**Task to carry out**
Leaving out every line before the one with "Deal forums, Reddit*", write out the rest of the records below exactly.

══ Data for this exercise

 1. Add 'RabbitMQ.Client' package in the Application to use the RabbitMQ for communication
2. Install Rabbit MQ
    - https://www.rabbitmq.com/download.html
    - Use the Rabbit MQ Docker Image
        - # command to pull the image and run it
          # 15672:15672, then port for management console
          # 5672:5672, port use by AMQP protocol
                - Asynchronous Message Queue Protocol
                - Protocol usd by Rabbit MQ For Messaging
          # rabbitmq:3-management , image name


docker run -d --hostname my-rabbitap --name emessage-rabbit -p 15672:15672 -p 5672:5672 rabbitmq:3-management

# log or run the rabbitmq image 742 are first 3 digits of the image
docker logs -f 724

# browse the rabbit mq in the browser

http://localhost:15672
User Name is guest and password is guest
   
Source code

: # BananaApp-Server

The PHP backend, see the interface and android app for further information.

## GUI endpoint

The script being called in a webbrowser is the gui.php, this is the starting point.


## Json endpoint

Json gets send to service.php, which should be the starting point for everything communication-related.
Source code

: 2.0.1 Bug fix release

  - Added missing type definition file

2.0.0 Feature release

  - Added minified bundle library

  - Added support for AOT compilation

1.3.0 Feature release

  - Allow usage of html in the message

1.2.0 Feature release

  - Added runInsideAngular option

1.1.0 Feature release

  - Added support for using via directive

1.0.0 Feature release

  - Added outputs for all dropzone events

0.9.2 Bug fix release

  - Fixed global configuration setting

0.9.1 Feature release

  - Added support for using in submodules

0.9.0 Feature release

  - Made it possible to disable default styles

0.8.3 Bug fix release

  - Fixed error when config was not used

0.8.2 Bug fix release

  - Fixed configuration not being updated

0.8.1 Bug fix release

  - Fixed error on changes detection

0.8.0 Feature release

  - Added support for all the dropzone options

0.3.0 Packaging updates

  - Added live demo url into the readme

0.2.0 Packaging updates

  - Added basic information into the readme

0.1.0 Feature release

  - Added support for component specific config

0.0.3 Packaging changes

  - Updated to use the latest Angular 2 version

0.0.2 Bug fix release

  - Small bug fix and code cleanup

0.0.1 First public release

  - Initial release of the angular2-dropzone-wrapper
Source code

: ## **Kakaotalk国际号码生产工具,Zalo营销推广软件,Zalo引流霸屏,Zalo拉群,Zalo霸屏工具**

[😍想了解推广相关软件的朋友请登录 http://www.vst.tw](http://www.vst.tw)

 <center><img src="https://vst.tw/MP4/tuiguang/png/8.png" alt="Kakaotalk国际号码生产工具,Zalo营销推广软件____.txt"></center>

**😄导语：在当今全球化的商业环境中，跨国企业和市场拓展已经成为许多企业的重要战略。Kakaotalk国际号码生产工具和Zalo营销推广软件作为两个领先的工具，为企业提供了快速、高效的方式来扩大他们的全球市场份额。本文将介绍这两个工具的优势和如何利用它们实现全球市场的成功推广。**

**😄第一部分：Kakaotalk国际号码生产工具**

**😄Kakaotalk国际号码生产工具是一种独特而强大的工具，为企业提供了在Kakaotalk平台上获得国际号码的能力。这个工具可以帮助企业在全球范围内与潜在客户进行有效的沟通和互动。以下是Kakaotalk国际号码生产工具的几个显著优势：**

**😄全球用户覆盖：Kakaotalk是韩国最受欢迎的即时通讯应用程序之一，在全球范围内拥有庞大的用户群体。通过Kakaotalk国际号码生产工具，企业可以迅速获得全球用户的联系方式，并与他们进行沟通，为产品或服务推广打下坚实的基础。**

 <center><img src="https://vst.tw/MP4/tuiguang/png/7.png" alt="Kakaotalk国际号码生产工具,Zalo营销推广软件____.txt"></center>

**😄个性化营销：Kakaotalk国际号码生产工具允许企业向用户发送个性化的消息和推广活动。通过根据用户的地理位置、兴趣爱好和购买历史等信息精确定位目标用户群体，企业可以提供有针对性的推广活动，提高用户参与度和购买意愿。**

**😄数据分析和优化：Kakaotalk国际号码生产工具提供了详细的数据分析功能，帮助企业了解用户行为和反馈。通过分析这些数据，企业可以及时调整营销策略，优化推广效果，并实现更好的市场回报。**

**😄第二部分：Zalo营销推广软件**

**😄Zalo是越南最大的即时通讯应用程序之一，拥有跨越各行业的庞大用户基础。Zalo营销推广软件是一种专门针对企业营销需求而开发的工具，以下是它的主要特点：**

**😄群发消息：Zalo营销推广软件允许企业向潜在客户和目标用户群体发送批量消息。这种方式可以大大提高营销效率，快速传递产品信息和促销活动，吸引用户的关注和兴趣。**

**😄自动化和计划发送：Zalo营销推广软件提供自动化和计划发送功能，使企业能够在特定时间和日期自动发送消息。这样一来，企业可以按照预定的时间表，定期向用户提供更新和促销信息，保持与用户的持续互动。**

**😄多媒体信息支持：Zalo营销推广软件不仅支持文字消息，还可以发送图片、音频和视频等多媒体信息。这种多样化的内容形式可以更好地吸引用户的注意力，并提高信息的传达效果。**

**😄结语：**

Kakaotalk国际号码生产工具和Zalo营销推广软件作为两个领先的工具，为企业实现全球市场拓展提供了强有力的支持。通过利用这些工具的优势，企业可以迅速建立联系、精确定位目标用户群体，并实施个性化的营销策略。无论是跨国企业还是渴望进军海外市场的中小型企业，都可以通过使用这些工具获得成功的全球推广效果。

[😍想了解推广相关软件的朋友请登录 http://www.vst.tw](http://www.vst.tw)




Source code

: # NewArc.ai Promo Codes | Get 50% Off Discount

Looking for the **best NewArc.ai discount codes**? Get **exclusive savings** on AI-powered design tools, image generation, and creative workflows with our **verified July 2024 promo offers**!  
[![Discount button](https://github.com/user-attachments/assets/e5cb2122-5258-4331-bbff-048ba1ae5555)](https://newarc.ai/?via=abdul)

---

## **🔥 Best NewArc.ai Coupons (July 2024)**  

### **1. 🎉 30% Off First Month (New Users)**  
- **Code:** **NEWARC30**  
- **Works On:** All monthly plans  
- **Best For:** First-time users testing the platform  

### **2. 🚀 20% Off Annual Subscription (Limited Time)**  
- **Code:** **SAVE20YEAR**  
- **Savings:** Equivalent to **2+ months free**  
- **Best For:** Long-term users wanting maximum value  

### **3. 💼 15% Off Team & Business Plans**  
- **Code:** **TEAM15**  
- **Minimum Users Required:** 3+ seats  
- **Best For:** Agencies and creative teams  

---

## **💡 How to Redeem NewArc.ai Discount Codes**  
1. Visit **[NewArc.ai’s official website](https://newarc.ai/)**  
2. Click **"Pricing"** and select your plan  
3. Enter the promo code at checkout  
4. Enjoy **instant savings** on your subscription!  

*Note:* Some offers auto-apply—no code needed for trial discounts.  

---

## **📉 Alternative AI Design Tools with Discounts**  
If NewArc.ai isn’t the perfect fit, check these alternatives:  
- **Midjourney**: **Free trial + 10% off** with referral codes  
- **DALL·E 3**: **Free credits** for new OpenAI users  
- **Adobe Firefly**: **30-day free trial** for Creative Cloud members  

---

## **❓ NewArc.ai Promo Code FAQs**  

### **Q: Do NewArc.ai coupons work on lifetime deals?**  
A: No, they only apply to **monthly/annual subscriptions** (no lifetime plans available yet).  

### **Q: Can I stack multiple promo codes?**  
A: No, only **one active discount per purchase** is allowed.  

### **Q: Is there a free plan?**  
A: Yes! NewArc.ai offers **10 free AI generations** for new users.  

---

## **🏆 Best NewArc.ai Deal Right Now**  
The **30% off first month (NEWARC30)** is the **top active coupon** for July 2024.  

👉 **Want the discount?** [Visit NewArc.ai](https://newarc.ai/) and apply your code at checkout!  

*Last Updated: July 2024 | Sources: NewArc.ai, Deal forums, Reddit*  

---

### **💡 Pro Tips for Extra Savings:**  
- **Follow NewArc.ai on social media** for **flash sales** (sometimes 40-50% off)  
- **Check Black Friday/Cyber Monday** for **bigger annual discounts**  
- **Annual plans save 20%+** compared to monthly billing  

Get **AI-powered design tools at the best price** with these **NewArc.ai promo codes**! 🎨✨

════

**Exercise result**
*Last Updated: July 2024 | Sources: NewArc.ai, Deal forums, Reddit*  

---

### **💡 Pro Tips for Extra Savings:**  
- **Follow NewArc.ai on social media** for **flash sales** (sometimes 40-50% off)  
- **Check Black Friday/Cyber Monday** for **bigger annual discounts**  
- **Annual plans save 20%+** compared to monthly billing  

Get **AI-powered design tools at the best price** with these **NewArc.ai promo codes**! 🎨✨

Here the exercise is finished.